This confounds me for when I think back at my own young-adult journey it didn’t seem so … I don’t know, difficult. After turning my back on the circus that was high school (because hello, high school is a circus for every generation. Period.) I went off to college – where I stayed for four straight years: dropping classes, adding classes, switching majors, drinking too much, kissing wrong guys, coming home at Christmas because … everyone did. Three days after graduation I pounded the pavement with a neat stack of freshly typed resumes under my arm and took the first job offer that came. Thus began Chapter One of My So-Called Adult Life.

It was 1988 and we were all following the bread crumbs sprinkled by Gordon Gekko and Tess McGill (“….Leeeeeeeeeeet the river ruuuuuuuun!”) and when those first jobs sucked (at $14k a year most did), we typed up new resumes and got new ones. Chin up, move on.

We didn’t backpack through Europe.

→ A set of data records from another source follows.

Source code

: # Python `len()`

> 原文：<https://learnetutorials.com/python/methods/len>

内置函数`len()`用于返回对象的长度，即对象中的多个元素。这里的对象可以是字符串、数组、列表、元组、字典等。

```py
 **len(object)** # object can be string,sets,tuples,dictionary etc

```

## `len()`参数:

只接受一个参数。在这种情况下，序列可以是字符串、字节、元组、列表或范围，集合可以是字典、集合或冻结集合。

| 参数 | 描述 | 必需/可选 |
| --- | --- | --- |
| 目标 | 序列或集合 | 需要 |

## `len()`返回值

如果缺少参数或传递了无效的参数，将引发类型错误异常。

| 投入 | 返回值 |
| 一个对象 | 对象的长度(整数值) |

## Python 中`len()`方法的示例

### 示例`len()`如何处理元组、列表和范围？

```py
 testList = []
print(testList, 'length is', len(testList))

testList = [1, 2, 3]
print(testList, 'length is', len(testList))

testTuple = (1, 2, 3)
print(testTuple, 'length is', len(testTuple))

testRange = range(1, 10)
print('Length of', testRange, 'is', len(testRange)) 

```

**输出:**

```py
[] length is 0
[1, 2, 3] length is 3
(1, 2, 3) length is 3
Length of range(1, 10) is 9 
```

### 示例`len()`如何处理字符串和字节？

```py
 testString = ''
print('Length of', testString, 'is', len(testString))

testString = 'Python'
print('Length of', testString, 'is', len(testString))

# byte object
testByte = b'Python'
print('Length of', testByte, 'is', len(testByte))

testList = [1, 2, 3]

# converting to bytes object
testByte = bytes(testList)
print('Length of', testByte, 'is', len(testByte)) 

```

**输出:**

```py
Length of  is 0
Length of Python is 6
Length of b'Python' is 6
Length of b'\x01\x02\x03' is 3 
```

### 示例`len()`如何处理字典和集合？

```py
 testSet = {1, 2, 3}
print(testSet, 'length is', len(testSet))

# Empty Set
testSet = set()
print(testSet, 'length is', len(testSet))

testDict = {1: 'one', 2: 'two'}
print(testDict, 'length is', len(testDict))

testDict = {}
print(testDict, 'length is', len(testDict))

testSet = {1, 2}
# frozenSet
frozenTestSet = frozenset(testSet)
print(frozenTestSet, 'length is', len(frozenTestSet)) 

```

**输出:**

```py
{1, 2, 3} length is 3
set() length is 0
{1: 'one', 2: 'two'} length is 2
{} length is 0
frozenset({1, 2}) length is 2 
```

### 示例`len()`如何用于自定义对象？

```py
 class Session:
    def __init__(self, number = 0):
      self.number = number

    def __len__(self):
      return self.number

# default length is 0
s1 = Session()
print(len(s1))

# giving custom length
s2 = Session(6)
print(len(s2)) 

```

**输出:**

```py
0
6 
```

We didn’t take a gap year. We didn’t even come home from college until they closed the dorms on us. Today, if I had a dollar for every kid I know that went off to college and didn’t finish out the year (one of my own included) lord, I’d have some purdy nice things to unload on Ebay.

Sadly, our kids are setting out to find euphoric satisfaction in life and they’re becoming disillusioned to discover that is a most elusive achievement.

Recently I had a conversation with my daughter (23). I’ve written of her before because she is a brilliant being and a remarkable soul. She finished college in less than four years and is, ahem, no dummy. Currently she’s living across the country, experiencing the beauty of other regions, seeking her own life satisfaction and is – for the most part — happy. But she shared a thought with me that pointed out this dilemma rather succinctly. She said her generation has been groomed (thank you, Ted Talks and progressive professors) to be bold and follow their dreams. To engage in their passions. To focus on what makes them happy and just do it.

Yet what she and her friends are finding – all these years later – is that their passionate happy dreams … are not exactly paying their bills. Life, it turns out, is expensive. Some are becoming slowly cynical by this stark realization and finding themselves in a Now what? conundrum.

What’s so wrong with following your passion on the weekends? she mused.

I concurred and admitted that while I love to write, if I was forced to stare at my laptop and do it every single day I might begin to loathe it. Then I reminded her that most adults (cough, my age) don’t go skipping off to their jobs each morning singing songs and shitting confetti on their way but most would agree we’re happy nonetheless. Chin up, move on.

Her remarks made me believe that – despite the constant worry that comes with parenting a child from afar – the kid’s going to be alright. Luckily, she’s starting to get it (soooooo, talk to your bothers, will ya?).

Still, it got me thinking. Since all these grand ideas about happiness being force-fed into youthful minds are not turning out to be so grand after all, maybe there needs to be some menu changes on that advice buffet they’re chowing on.

For starters, we’re insisting that kids select college majors while they’re still in high school. That is absurd. The sheer amount of times my kids change their clothing or hair styles leaves me doubtful they’d ever stick with any decision that seemed like a good idea at 16 or 17.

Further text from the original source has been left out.